How You Should Write
January 07, 2007
We've all heard it: "To be a real writer, you have to write this way!" Whether it's outlining, writing from beginning to end, or writing scenes and shuffling them until you find the right sequence, a lot of writers seem to think their way of writing is the only way of writing. It was this attitude that held me back for years with my first novel. When I first started writing, I thought all writers started at word one and ended at word the last. I tried it and stalled, so set the book aside for a very long time. When I picked it up, a much older, but not so much wiser me, listened to the voices that said that real writers write their novels in just that way. I set book 1 aside again and tried it on book 2. Book 2 stalled. I set it aside and tried it on book 3, and book 3 stalled as well. I finally realized that, regardless of what real writers do, I don’t write that way. I had to find my way.
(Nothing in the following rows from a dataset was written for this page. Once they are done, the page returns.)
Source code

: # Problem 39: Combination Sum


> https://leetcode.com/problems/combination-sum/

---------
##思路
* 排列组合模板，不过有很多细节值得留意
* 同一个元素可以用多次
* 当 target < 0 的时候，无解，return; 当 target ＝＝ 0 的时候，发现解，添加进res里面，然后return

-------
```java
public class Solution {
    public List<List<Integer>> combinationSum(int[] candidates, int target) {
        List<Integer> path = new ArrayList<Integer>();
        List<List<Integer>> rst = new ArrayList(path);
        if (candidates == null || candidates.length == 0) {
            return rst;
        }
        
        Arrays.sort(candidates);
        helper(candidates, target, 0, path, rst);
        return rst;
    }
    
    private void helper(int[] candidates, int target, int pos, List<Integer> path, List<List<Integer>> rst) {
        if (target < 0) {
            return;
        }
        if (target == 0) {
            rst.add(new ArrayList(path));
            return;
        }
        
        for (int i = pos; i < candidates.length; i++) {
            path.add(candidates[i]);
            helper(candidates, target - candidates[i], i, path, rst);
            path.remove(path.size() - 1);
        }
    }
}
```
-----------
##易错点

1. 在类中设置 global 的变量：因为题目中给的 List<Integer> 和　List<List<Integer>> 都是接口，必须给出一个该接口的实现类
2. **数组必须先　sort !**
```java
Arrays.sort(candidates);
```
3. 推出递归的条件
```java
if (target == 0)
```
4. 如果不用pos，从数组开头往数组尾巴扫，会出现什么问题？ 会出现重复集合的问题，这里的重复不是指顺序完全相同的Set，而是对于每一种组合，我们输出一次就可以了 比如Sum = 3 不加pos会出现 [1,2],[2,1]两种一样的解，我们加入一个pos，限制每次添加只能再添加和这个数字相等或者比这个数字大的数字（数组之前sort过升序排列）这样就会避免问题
So I picked book 1 back up and tried again, this time approaching it as a learning novel. And, boy, did I learn.
I learned that real writers write in the way that most encourages them to finish the work. I learned that we all have to figure out what works for us as individuals. No one else can tell us this, we have to find it on our own. Maybe this is why so many first novels end up in the bottom desk drawer or under the bed: these are the novels that teach us how we need to write. The process of floundering around and trying to figure out what works for you is bound to affect the quality of the writing, if not the story itself. But it's a process that must be experienced. It involves not only finding the way that works for you, but also learning to hold to it. It's working through this process that makes you a real writer. It's working through this process that gives you the courage to do what you need to do as a writer regardless of what others, particularly experienced writers, say.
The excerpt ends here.